Glen Neilson, who was diagnosed with the condition 18 years ago, wants to share his inspirational journey in order to educate those who are unfamiliar with the illness, and aims to support people who also live with the condition.

He said: “A lot of sufferers refuse to either acknowledge there is a problem or seek professional advice due to it often being seen as a taboo subject.

“It affects people mentally and physically after such a big lifesaving operation and I’m on a mission to prove living your best life is still possible.

“I want to make others aware that not every illness is visible and inform them about the impact of living with a stoma.”

Glen, who is 47-years-old, has lived in Bishop Auckland for all his life when not serving in the Armed Forces.

He left King James I School, in Bishop Auckland, at 16-years-old and joined the Royal Navy.

Once he completed his basic training, Glen volunteered for the submarine service, and after serving ten years in the navy as an analyst, his career was cut short when he was diagnosed with thyroid cancer in 1998.

During the following year he would undergo three operations and have radiation treatment, after which he was given the all clear.

Then at the beginning of 2001 Glen became seriously ill.

He said: “My health was deteriorating very quickly, but not wanting to seek advice I struggled living day to day with the symptoms, at one point I even kept a diary and was going to the toilet over 40 times a day.”

Unbeknown to him he had IBD, and after suffering in silence, he was rushed to hospital in the summer of 2001, where doctors diagnosed him with chronic ulcerative colitis.

The Northern Echo:

Glen and his wife Lyn snorkelling in the Maldives

He was given steroids to try to control the disease and, after eight weeks in Bishop Auckland Hospital, Glen woke up in an intensive treatment unit with a large plastic see through bag on his side after undergoing an ileostomy operation.

He said of the moment: “To say I was scared about my future would be an understatement.

“Going from a healthy 28-year-old to this was something I struggled with and for the first few months I couldn’t come to terms with it.

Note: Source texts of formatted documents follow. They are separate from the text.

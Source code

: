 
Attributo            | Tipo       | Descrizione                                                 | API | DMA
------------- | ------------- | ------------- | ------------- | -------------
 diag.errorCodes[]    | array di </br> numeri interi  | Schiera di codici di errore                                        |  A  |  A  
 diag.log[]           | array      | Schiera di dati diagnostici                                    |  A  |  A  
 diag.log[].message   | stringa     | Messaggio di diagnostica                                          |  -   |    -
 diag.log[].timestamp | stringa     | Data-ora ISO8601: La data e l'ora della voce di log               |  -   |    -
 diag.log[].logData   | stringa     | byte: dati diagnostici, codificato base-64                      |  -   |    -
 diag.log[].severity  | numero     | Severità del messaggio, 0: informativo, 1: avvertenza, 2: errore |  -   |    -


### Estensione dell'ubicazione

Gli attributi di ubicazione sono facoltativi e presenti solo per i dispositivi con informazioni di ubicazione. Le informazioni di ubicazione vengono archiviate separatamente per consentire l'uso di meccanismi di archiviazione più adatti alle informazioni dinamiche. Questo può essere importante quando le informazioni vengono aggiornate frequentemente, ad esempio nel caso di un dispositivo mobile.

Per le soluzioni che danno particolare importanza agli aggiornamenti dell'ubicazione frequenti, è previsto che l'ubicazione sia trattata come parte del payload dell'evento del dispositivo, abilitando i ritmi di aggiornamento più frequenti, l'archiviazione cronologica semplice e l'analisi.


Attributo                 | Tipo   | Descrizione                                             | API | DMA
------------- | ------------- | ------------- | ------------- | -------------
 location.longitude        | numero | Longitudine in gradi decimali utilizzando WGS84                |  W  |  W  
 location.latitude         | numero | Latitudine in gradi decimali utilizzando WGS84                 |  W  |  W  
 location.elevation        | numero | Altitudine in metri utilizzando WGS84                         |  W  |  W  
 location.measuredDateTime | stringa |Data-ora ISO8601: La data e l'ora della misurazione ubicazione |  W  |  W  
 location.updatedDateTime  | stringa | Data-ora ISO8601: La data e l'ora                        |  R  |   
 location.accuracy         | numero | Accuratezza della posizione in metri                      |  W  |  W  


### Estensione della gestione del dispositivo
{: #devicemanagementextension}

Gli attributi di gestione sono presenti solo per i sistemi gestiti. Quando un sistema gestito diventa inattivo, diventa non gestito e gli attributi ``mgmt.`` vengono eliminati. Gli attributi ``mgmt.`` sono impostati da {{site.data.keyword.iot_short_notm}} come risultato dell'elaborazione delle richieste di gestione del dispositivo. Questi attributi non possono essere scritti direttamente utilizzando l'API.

“I had no-one to speak to about it, but after a while and with massive support from my lovely wife Lyn I eventually started to regain control of my life, and within a year of my operation I was living life to the full albeit with an ileostomy.”

He described the outcome as “a very steep learning curve” and explained that no help was given for the products he could wear.

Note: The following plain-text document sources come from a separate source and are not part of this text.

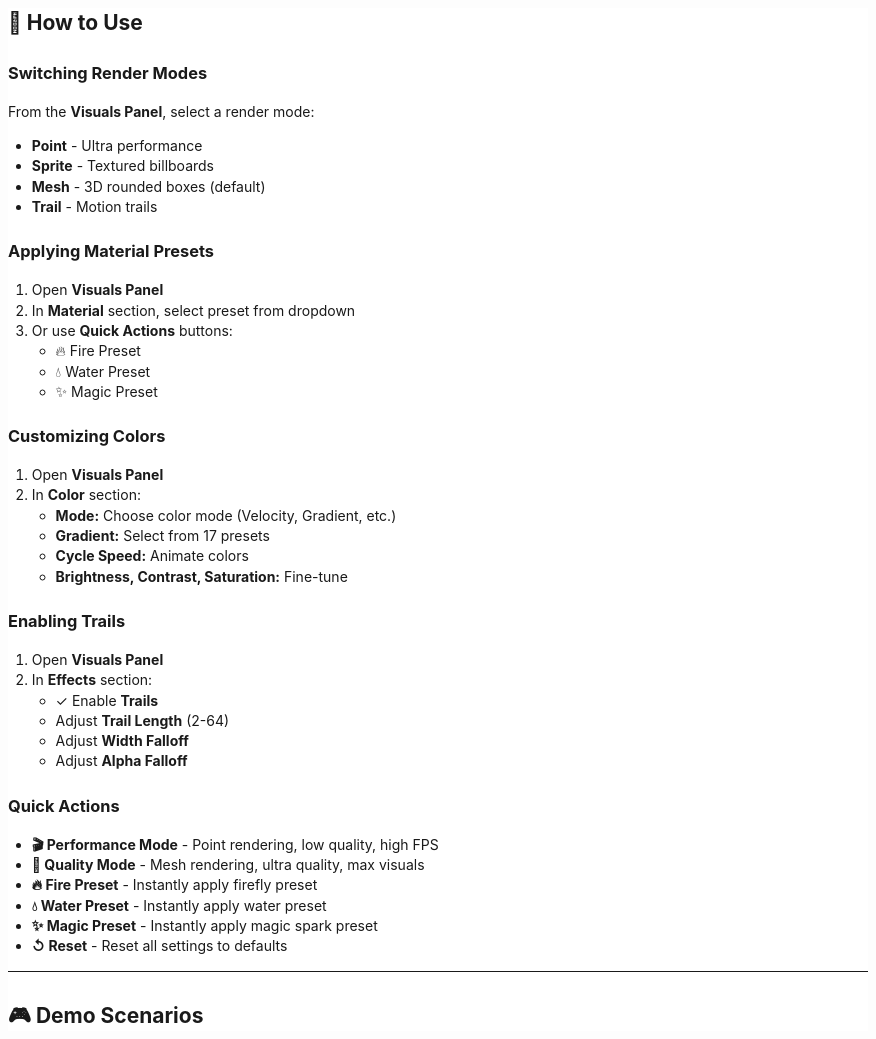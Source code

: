 
## 🚀 How to Use

### **Switching Render Modes**

From the **Visuals Panel**, select a render mode:
- **Point** - Ultra performance
- **Sprite** - Textured billboards
- **Mesh** - 3D rounded boxes (default)
- **Trail** - Motion trails

### **Applying Material Presets**

1. Open **Visuals Panel**
2. In **Material** section, select preset from dropdown
3. Or use **Quick Actions** buttons:
   - 🔥 Fire Preset
   - 💧 Water Preset
   - ✨ Magic Preset

### **Customizing Colors**

1. Open **Visuals Panel**
2. In **Color** section:
   - **Mode:** Choose color mode (Velocity, Gradient, etc.)
   - **Gradient:** Select from 17 presets
   - **Cycle Speed:** Animate colors
   - **Brightness, Contrast, Saturation:** Fine-tune

### **Enabling Trails**

1. Open **Visuals Panel**
2. In **Effects** section:
   - ✓ Enable **Trails**
   - Adjust **Trail Length** (2-64)
   - Adjust **Width Falloff**
   - Adjust **Alpha Falloff**

### **Quick Actions**

- **🎬 Performance Mode** - Point rendering, low quality, high FPS
- **💎 Quality Mode** - Mesh rendering, ultra quality, max visuals
- **🔥 Fire Preset** - Instantly apply firefly preset
- **💧 Water Preset** - Instantly apply water preset
- **✨ Magic Preset** - Instantly apply magic spark preset
- **↺ Reset** - Reset all settings to defaults

---

## 🎮 Demo Scenarios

Glen was initially given a stoma that kept falling off during daily activities such as shopping in Asda and playing golf which had an impact on his confidence.

He searched for different samples and eventually found a strong ConvaTec two-piece bag, which he said helped him to regain his confidence and improved his attitude towards life.

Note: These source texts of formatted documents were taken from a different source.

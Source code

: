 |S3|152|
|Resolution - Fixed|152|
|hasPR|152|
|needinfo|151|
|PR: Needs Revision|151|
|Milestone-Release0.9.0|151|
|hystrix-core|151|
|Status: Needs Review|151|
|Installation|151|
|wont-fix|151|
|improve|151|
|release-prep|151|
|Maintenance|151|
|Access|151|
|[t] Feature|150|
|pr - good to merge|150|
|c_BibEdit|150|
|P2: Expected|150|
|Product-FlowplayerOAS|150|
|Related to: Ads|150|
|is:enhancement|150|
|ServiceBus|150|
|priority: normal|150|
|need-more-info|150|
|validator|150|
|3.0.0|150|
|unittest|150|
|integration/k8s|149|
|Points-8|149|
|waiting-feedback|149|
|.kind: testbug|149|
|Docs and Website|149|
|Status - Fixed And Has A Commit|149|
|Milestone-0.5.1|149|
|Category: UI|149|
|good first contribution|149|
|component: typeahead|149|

“One in 500 people in the UK have a stoma but a lot of people are still unsure as to what a stoma is.

“Basically, my waste goes into a ConvaTec bag which I empty as and when required, but this doesn’t stop me from doing anything whatsoever.”

Glen raised £1,000 for Crohn’s & Colitis UK, a national charity leading the battle against Crohn’s disease and ulcerative colitis, and he is set to tackle the Kilimanjaro mountains in December.

The Northern Echo:

Glen Neilson in Russia with his friend Mark

He said: “I have achieved this from the great generosity of everyone who donated.

“By attempting to climb Kilimanjaro this December I am hoping to raise funds for Crohn’s & Colitis UK, an amazing charity which helps people with this debilitating disease, but I don’t want to stop there.

“I aim to raise awareness of IBD as it is an horrendous disease that can be life consuming, and one that’s not really discussed, and to show that having a bag can be the start of a new life and that people are not alone.”

He added: “Living with a bag on my side in today’s society has a few challenges, for instance using public toilets, and I have been accused on many occasions of taking drugs.

“When I use a disabled toilet people often make comments about me not being disabled, but IBD is seen as a hidden disability due to the unseen extra requirements that are associated with having a stoma.

“I don’t let it worry me as I’m living a life that wouldn’t be without my bag for life.”

At present there isn’t a cure for IBD, but medication and sometimes surgery can give long periods of relief from symptoms.

According to Crohn’s and Colitis UK one in 210 people are living with these unpredictable, life-long and potentially life-threatening conditions.